I still say (that) a person who does what the accused has done, who rapes a young baby (sic) or a little girl or rapes this kind of a woman, deserves to be sentenced to the death penalty. This is how most people still feel. In the Biblical times people like you were stoned to death.’

(my translation from Afrikaans)


[27] These remarks are not only unfortunate, but are unbecoming of a judicial officer. The death penalty was declared by the Constitutional Court7 to be inconsistent with the values of the then interim Constitution8. As a result, it ceased to be a sentencing option in our criminal jurisprudence. The result is that all judicial officers, on account of their oath of office, are enjoined to demonstrate their fidelity to the Constitution in giving effect to both the letter and spirit of that judgment. When judicial officers express a counterview in judicial pronouncements, they allow their personal, and possibly, religious, views to improperly enter the arena of judicial decision making. This undermines the very architecture and fundament of our constitutional order, underpinned by the rule of law, as it indirectly calls into question the wisdom of the judgment of the highest court in the land.

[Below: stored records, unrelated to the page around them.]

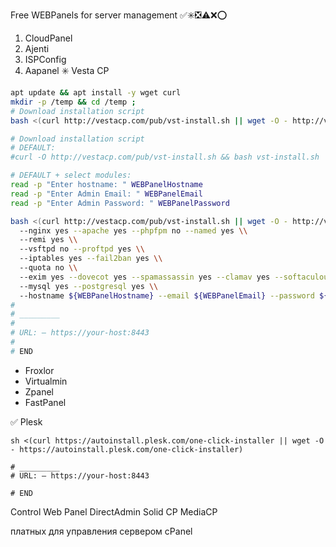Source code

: Free WEBPanels for server management
✅✳️❎⚠️❌⭕️

1. CloudPanel
2. Ajenti
3. ISPConfig
4. Aapanel
✳️ Vesta CP
```bash
apt update && apt install -y wget curl
mkdir -p /temp && cd /temp ;
# Download installation script
bash <(curl http://vestacp.com/pub/vst-install.sh || wget -O - http://vestacp.com/pub/vst-install.sh)

# Download installation script
# DEFAULT:
#curl -O http://vestacp.com/pub/vst-install.sh && bash vst-install.sh

# DEFAULT + select modules:
read -p "Enter hostname: " WEBPanelHostname
read -p "Enter Admin Email: " WEBPanelEmail
read -p "Enter Admin Password: " WEBPanelPassword

bash <(curl http://vestacp.com/pub/vst-install.sh || wget -O - http://vestacp.com/pub/vst-install.sh) \\
  --nginx yes --apache yes --phpfpm no --named yes \\
  --remi yes \\
  --vsftpd no --proftpd yes \\
  --iptables yes --fail2ban yes \\
  --quota no \\
  --exim yes --dovecot yes --spamassassin yes --clamav yes --softaculous yes \\
  --mysql yes --postgresql yes \\
  --hostname ${WEBPanelHostname} --email ${WEBPanelEmail} --password ${WEBPanelPassword}
# 
# _________
# 
# URL: – https://your-host:8443
# 
# END
```

- Froxlor
- Virtualmin
- Zpanel
- FastPanel

✅ Plesk
```
sh <(curl https://autoinstall.plesk.com/one-click-installer || wget -O - https://autoinstall.plesk.com/one-click-installer)

# _________
# URL: – https://your-host:8443

# END
```

Control Web Panel
DirectAdmin
Solid CP
MediaCP


платных для управления сервером
cPanel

[28] In the result the following order is made:

1. The appeal against the conviction is dismissed;

2. The appeal against the sentence of life imprisonment imposed by the regional court is upheld. That sentence is set aside and substituted with the following:

The accused is sentenced to 15 years’ imprisonment.’

3. In terms of s 282 of the Criminal Procedure Act, 51 of 1977, the substituted sentence is ante-dated to 29 July 2009, being the date on which the appellant was sentenced;

4. The Registrar of this Court is directed to bring a copy of this judgment to the attention of the Chairperson of the Magistrate’s Commission, on account of paragraphs 26 and 27 of this judgment.


TM MAKGOKA

JUDGE OF THE HIGH COURT


I agree

AP LAKA

ACTING JUDGE OF THE HIGH COURT


DATE HEARD : 5 OCTOBER 2012

JUDGMENT DELIVERED : 28 MARCH 2013

FOR THE APPELLANT: ADV L AUGUSTYN

INSTRUCTED BY : PRETORIA JUSTICE CENTRE

FOR THE STATE : ADV PW COETZER

INSTRUCTED BY : DIRECTOR OF PUBLIC PROSECUTIONS,

PRETORIA

1R v Mokoena 1932 OPD 79 at 80

2S v Gentle 2005 (1) SACR 420 (SCA).

31939 AD (1) 188 at page 202-203

4 1948 (2) SA 677 (A)


52001 (1) SACR 469 (SCA) (2001 (2) SA 1222; [2001] 3 All SA (220).